Hod currently supports Torque and has previously supported Condor.
We would like to have ports to whichever system(s) are used on major
campuses (SGE, ...).
--+ Integration of Virtualization (such as Xen) with Hadoop tools
* How does one integrate sandboxing of arbitrary user code in C++
and other languages in a VM such
as Xen with the Hadoop framework? How does this interact with
SGE, Torque, Condor? -- Eric14
* As each individual machine has more and more cores/cpus, it
makes sense to partition each machine
into multiple virtual machines. That gives us a number of
benefits:
* By assigning a virtual machine to a datanode, we effectively
isolate the
datanode from the load on the machine caused by other processes,
making the
datanode more responsive/reliable.
* With multiple virtual machines on each machine, we can lower
the
granularity of hod scheduling units, making it possible to schedule
multiple
tasktrackers on the same machine, improving the overall utilization
of the
whole clusters.
* With virtualization, we can easily snapshot a virtual
cluster before
releasing it, making it possible to re-activate the same cluster in the
future and start to work from the snapshot.
* -- Runping Qi
---+ Provisioning of long running Services via HOD
Work on a computation model for services on the grid. The model
would include:
* Various tools for defining clients and servers of the service,
and at
the least a C++ and Java instantiation of the abstractions
* Logical definitions of how to partition work onto a set of
servers,
i.e. a generalized shard implementation,
* A few useful abstractions like locks (exclusive and RW, fairness),
leader election, transactions,
* Various communication models for groups of servers belonging to a
service, such as broadcast, unicast, etc.

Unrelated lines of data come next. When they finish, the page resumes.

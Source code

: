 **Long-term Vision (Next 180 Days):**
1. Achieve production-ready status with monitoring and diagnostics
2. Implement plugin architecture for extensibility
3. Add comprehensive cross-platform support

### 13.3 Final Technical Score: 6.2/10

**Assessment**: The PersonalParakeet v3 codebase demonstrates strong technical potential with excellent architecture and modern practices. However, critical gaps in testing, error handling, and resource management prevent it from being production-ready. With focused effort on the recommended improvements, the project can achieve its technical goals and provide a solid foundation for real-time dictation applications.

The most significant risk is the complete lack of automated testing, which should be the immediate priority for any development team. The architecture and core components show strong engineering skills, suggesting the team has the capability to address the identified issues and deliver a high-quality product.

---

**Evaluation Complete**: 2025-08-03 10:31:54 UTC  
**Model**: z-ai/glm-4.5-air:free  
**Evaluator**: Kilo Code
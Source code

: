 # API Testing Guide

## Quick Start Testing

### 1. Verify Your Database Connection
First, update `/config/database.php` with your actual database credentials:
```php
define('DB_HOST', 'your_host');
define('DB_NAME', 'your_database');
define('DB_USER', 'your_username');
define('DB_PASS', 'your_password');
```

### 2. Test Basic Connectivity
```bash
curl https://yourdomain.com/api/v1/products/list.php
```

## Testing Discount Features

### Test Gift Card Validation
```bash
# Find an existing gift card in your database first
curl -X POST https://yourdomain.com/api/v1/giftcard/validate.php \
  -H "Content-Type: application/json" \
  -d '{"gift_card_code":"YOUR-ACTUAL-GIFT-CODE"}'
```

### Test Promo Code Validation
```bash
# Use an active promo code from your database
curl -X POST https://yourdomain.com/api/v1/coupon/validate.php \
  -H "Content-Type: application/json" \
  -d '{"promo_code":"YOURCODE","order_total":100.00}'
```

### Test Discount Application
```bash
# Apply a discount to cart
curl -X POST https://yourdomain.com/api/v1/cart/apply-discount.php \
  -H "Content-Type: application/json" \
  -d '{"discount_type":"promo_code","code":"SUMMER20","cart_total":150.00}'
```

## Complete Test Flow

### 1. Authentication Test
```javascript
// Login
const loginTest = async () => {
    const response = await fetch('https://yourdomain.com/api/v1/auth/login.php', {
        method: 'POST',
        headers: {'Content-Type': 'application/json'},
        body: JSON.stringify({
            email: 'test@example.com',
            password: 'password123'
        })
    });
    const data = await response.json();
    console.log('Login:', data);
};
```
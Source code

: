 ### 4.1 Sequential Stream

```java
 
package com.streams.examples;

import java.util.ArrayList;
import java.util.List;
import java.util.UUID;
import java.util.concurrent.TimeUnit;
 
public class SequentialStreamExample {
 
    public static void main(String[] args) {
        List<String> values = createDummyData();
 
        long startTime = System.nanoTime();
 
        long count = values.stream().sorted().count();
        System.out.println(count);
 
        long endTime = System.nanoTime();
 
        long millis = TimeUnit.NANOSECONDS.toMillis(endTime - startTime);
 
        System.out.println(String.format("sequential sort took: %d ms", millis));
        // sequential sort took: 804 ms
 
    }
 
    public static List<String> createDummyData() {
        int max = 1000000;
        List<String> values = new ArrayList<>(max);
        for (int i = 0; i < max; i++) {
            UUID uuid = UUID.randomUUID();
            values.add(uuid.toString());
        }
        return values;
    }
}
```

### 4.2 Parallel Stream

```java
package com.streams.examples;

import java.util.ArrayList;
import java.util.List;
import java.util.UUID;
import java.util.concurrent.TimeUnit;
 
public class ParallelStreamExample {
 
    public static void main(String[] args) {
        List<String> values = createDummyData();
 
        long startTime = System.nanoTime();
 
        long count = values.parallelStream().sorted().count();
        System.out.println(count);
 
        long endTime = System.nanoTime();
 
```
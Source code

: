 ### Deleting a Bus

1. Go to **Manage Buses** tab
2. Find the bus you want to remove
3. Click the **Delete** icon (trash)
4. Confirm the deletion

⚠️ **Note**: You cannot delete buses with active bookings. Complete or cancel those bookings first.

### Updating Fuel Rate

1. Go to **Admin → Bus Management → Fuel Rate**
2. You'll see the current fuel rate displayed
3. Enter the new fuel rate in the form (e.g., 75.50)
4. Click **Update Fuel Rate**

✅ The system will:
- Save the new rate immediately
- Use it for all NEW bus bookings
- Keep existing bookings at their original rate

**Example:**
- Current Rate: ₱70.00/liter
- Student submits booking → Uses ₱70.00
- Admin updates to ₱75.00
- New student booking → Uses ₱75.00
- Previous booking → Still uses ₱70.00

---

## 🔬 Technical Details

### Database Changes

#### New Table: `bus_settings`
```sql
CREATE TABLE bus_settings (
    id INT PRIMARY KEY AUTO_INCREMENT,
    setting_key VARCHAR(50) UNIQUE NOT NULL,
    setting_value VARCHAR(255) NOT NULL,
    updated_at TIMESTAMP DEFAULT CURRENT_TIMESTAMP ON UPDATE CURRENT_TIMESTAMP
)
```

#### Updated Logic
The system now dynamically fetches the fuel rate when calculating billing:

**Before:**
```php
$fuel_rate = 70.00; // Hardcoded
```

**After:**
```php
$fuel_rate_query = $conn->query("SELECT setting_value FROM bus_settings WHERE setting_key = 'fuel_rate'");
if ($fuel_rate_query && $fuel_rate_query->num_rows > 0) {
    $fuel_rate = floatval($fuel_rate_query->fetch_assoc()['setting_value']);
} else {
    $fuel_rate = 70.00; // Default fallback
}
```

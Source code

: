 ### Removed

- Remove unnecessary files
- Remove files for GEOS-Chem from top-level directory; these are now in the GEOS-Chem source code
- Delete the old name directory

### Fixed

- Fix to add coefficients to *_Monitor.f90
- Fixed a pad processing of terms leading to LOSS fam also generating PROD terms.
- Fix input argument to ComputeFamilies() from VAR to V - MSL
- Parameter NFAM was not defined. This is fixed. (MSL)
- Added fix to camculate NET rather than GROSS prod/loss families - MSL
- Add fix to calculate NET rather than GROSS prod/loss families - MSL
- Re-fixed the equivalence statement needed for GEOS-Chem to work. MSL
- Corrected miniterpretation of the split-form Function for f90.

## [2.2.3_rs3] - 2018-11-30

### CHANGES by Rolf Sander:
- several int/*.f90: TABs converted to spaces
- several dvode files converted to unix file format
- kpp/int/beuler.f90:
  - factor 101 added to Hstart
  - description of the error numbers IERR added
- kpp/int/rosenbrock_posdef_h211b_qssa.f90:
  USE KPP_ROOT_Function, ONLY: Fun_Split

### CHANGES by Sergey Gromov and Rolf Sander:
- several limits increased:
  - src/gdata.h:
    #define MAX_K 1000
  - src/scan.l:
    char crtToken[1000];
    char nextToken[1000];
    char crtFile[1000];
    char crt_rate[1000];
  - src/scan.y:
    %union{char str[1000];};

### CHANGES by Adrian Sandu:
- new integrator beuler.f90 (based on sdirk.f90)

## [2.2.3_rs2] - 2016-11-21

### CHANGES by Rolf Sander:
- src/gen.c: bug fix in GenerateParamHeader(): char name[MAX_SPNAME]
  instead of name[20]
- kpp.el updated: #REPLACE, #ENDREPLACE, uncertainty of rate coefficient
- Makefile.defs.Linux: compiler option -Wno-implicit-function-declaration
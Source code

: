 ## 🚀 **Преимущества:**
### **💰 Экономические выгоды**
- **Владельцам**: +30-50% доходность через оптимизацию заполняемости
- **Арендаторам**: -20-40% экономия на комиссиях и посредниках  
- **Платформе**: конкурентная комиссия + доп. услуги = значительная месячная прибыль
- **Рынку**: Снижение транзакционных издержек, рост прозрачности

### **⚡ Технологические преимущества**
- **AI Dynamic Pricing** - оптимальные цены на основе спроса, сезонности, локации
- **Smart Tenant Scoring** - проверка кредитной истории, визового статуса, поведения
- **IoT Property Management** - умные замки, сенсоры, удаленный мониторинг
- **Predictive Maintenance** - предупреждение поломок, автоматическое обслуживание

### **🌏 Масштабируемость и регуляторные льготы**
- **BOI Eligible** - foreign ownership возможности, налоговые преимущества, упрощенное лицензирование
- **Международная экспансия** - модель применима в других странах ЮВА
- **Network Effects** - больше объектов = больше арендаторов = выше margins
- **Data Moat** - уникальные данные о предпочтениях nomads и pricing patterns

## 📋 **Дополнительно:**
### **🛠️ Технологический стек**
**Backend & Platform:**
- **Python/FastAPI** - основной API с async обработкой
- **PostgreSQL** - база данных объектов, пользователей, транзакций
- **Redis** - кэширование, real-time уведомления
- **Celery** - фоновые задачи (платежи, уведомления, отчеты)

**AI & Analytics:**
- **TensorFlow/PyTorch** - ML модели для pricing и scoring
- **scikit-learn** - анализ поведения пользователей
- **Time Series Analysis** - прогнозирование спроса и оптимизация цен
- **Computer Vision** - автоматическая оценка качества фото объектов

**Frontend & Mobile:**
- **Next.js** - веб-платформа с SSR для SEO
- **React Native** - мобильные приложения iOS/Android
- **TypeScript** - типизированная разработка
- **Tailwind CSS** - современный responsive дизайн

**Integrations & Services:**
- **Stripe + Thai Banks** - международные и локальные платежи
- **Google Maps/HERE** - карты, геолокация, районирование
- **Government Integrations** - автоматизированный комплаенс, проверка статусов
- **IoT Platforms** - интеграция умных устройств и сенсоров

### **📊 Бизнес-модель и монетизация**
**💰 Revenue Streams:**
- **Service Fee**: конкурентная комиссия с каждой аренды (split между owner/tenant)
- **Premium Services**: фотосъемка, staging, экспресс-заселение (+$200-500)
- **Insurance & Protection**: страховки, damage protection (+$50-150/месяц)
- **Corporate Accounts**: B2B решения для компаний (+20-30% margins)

* Tools for assuring QoS, reliability, managing pools of servers
for a
service with spares, etc.
* Integration with HDFS for persistence, as well as access to
local filesystems
* Integration with ZooKeeper so that applications can use the
namespace
--+ A Hadoop compatible framework for discovering network topology
and identifying and diagnosing hardware that is not functioning
correctly.
---+ An improved framework for debugging and performance optimizing
hadoop and streaming Hadoop jobs.
Some suggestions:
* A distributed profiler for measuring distributed map-reduce
applications.
This would be real helpful for grid users. It should be able to
provide
standard profiler features , e.g. number of times a method is
executed, time
of execution, number of times a method caused some kind of
failures, etc
etc.; maybe accumulated over all instances of tasks that
comprised that
application. -- Dhruba Borthakur
---+ Pig features.
thoughts?
---+ Map reduce performance enhancements.
How can we improve the performance of the standard Hadoop performance
sort benchmarks?
---+ Sort and shuffle optimization in MR framework
Some example directions:
* Memory-based shuffling in MR framework
* Combining the results of several maps on rack or node before
the shuffle. This can reduce seek work and intermediate storage.
---+ Work load characterization from various Hadoop sites
A framework for capturing workload statistics and replaying workload
simulations to allow the assessment of framework improvements.
---+ Other ideas on how to improve the frameworks performance or
stability
---+ Benchmark suite for Data Intensive Supercomputing:
Scientific computation research and software has benefited
tremendously due
to availability of benchmark suites such as NAS Parallel Benchmarks.
This
was a kernel of 7 applications, starting with EP (embarrassingly
parallel)
to SP, BT, LU (reflecting varying degree of parallelism and
communication
patterns.)
A suite for data-intensive supercomputing application benchmarks would
present a target that hadoop (and other map-reduce implementations)
should
be optimized for.
The cool thing about NAS Parallel benchmarks was that their
specification
was paper-and-pencil, rather than as a code (such as SPEC benchmarks.)
This led to development of different codes in different languages, in
different programming paradigms, implementing the paper-and-pencil
specification.
* -- Milind Bhandarkar
---+ Performance evaluation of existing Locality Sensitive Hashing
schemes
Research on new hashing schemes for filesystem namespace partitioning.
http://en.wikipedia.org/wiki/Locality_sensitive_hashing
* -- Milind Bhandarkar
---+ An alternate view of files a collection of blocks
Propose an API and sample use cases for a file as a repository of
blocks where a user can add and delete blocks
to arbitrary parts of a file. This would allow holes in files and
moving blocks from one file to
another. How does this reconcile with the sequence-of-bytes view of
file?
Such an approach may encourage new styles of applications.
To push a bit more in a research direction: UNIX file systems are
managed as a
sequence-of-bytes but usually (and in Hadoop's case exclusively) used
as a
sequence of records. If the filesystem participates in the record
management
(like mainframes do for example) you can get same nice semantic and
performance improvements.
* -- Benjamin Reed